In 2006, Malzberg returned to WABC to broadcast brief sports commentary segments. Throughout his career, he has also served as a substitute talk show host (on radio and television) and political pundit on various cable news shows, such as Heartland (hosted by Republican Governor of Ohio John Kasich), Fox & Friends, Hannity & Colmes, The O'Reilly Factor, Dayside, and several other programs on the Fox News Channel and CNN. He has been a host and commentator on cable-news channel MSNBC, and CNN. He was a frequent contributor to Phil Donahue's MSNBC show.
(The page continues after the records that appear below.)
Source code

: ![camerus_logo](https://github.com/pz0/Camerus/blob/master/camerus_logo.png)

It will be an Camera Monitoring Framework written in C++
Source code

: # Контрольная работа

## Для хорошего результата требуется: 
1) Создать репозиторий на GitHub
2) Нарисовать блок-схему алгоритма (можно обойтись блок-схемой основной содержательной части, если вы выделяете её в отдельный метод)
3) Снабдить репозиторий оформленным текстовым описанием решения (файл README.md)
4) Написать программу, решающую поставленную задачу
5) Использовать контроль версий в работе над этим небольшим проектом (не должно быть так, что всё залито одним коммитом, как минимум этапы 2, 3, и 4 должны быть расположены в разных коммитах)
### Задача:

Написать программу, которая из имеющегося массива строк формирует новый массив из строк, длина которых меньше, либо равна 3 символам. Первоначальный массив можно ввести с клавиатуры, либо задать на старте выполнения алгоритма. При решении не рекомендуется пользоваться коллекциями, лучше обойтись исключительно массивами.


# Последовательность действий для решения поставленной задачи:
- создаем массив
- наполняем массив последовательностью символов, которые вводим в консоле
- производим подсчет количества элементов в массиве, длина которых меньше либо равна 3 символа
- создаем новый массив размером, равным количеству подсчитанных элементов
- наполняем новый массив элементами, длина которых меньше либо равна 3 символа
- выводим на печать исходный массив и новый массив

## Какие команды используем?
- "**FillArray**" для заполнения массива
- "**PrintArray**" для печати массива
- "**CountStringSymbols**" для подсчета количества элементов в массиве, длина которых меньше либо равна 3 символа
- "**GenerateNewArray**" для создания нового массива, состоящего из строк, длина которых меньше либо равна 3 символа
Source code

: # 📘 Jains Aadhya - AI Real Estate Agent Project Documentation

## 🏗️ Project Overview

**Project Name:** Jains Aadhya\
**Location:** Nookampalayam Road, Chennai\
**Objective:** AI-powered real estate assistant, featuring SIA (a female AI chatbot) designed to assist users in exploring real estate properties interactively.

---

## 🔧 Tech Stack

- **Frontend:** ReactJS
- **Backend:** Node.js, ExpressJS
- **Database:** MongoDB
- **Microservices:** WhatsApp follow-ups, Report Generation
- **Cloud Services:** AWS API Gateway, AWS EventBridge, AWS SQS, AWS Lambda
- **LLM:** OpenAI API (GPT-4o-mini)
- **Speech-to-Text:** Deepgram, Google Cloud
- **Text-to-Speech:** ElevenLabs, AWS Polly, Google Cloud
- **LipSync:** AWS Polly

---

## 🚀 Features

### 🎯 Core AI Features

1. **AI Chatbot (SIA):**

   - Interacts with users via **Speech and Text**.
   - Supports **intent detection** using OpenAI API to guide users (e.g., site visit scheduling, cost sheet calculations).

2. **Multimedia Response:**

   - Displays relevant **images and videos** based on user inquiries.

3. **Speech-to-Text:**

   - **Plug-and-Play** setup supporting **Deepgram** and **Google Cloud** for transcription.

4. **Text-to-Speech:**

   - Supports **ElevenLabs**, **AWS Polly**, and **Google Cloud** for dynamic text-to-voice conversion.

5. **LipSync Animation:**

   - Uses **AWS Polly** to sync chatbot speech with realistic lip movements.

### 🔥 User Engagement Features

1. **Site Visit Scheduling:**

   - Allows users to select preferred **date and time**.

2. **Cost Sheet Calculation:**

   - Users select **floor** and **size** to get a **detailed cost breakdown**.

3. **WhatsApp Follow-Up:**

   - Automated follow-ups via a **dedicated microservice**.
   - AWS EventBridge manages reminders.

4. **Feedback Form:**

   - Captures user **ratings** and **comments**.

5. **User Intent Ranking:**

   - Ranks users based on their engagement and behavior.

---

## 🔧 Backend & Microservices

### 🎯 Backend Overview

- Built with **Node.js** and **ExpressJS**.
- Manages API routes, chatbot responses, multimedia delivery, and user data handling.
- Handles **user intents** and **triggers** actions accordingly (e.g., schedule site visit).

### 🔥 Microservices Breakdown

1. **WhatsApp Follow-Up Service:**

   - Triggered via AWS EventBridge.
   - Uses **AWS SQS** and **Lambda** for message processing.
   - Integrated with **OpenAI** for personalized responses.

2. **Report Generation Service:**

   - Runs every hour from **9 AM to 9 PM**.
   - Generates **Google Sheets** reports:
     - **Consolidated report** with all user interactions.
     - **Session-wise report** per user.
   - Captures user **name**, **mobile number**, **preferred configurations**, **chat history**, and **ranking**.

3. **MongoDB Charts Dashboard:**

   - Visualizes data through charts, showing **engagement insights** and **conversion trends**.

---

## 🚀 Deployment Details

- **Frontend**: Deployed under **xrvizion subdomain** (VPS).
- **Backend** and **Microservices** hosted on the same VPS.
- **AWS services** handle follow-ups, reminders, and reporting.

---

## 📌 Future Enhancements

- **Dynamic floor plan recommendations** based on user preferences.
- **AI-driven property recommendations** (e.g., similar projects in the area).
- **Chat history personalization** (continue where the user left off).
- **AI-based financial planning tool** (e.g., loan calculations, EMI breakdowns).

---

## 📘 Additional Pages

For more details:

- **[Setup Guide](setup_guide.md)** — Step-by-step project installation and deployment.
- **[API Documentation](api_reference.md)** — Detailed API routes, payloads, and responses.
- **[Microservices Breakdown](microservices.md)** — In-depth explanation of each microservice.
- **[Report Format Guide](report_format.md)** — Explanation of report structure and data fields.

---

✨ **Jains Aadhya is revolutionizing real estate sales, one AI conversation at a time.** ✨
In May 2007, Malzberg replaced Lionel as an evening host on WOR in New York and on the nationally syndicated WOR Radio Network. The Steve Malzberg Show initially aired in the late-night time slot, but aired live on the network from 4 to 6 PM ET Monday through Friday for most of its life. On September 1, 2011, Malzberg announced on his personal web site that WOR had not renewed his contract. The slot was filled by former New York Governor David Paterson.

From February 2013 through October 2017 Malzberg was featured on Newsmax TV's The Steve Malzberg Show. His first guest on his first show for Newsmax was Donald Trump, who he went on to interview several times including 3 times during the 2016 presidential campaign. In 2020, he launched the media critique show Eat the Press on the Russian government-controlled U.S. channel RT, which ran until the channel was shut down in March 2022 in the wake of Russia's invasion of Ukraine.

==Personal life==
Malzberg is a resident of Fair Lawn, New Jersey. He is Jewish. He is divorced and has one son.